Division of Reproductive Endocrinology and Infertility (R.S.U.), Carolinas Medical Center, Charlotte, North Carolina 28232; Division of Reproductive Endocrinology and Infertility (J.M.G.), United States Air Force Medical Center, Wright-Patterson Air Force Base, Dayton, Ohio 45433; Division of Reproductive Endocrinology and Infertility (B.A.L.), Greenville Hospital, Greenville, South Carolina 29605; Departments of Pathology (R.A.L.) and Obstetrics and Gynecology (M.A.F., S.L.Y.), Division of Reproductive Endocrinology and Fertility, University of North Carolina at Chapel Hill, Chapel Hill, North Carolina 27599; and Department of Pathology (R.J.Z.), Milton S. Hershey Medical Center, Hershey, Pennsylvania 17033

Address all correspondence and requests for reprints to: Rebecca S. Usadi, M.D., Carolinas Medical Center, Division of Reproductive Endocrinology and Infertility, P.O. Box 32861, Charlotte, North Carolina 28232-2861. E-mail: Rebecca.Usadi{at}carolinashealthcare.org.

Context: It is generally assumed that delayed endometrial development observed in luteal phase deficiency (LPD) is the result of abnormally low progesterone (P) levels. This hypothesis has never been tested by direct experiment.

Objective: Our objective was to evaluate the effects of P concentrations on human endometrium.

Design and Setting: A randomized trial was conducted at an academic medical center.

Subjects: Twenty-nine healthy, ovulatory 18- to 35-yr-old women participated.

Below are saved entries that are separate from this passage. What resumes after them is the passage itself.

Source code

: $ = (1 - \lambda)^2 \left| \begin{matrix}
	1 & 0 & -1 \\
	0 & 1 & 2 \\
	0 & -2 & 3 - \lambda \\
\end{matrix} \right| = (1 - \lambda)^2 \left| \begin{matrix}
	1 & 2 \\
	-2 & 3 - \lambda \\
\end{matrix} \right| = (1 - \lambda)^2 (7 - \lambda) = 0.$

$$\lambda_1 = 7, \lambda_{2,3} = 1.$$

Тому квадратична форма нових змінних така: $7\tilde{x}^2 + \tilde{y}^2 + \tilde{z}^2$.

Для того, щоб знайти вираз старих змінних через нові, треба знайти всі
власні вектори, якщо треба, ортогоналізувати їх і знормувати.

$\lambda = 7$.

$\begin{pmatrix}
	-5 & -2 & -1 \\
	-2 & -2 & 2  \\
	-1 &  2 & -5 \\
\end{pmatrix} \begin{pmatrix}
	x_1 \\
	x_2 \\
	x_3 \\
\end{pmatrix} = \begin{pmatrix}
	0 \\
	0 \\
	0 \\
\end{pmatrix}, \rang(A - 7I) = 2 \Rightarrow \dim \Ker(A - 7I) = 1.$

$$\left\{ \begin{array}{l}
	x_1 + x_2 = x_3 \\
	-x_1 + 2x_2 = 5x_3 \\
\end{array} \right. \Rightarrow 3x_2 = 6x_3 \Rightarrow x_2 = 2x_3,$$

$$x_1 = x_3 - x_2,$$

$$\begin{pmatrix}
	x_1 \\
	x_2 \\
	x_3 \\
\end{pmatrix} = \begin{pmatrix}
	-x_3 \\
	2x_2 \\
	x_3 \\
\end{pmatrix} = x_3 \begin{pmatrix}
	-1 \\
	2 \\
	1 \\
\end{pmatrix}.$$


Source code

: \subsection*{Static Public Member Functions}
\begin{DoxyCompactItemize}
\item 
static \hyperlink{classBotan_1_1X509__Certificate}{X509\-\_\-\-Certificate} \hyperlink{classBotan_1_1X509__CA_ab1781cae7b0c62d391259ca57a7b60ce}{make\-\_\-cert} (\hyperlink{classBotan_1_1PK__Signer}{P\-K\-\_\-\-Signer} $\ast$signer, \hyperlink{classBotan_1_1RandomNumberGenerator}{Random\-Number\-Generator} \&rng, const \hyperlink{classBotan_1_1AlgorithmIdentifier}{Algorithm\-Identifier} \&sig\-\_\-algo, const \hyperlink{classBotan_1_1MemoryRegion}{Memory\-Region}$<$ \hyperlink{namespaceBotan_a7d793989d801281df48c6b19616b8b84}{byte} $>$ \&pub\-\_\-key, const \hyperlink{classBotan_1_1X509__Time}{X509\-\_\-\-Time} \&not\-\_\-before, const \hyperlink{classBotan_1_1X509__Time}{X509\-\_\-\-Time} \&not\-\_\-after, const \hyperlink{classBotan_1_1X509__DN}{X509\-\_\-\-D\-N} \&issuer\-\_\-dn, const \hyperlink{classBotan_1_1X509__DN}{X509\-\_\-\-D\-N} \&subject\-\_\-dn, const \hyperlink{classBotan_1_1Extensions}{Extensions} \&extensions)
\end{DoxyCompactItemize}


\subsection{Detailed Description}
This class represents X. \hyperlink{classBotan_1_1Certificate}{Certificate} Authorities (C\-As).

Intervention: Endometrial samples were obtained from women in natural cycles and two groups of experimentally modeled cycles. Women undergoing modeled cycles were treated with GnRH agonist and a fixed physiological dose of transdermal estradiol, followed by randomization to 10 or 40 mg daily im P administration to achieve either normal circulating luteal P or 4-fold lower P concentrations, the latter representing an experimental model of LPD.

Main Outcome Measures: Tissue specimens, obtained after 10 days of P exposure, were analyzed by histological dating, immunohistochemistry, immunoblot, and real-time quantitative RT-PCR (qRT-PCR).

Results: Histological dating of endometrium, immunohistochemistry for endometrial integrins, and qRT-PCR analysis for nine putative functional markers showed no differences between the three groups. Preliminary data from Western analysis suggest that some proteins may be affected by low serum P concentrations.

Conclusions: Histological endometrial dating does not reflect circulating P concentrations and cannot serve as a reliable bioassay of the quality of luteal function. Assessment of selected functional markers by either immunohistochemistry or qRT-PCR is similarly insensitive to decreased circulating P. Preliminary evidence suggests that abnormally low luteal phase serum P concentrations may have important functional consequences not otherwise detected.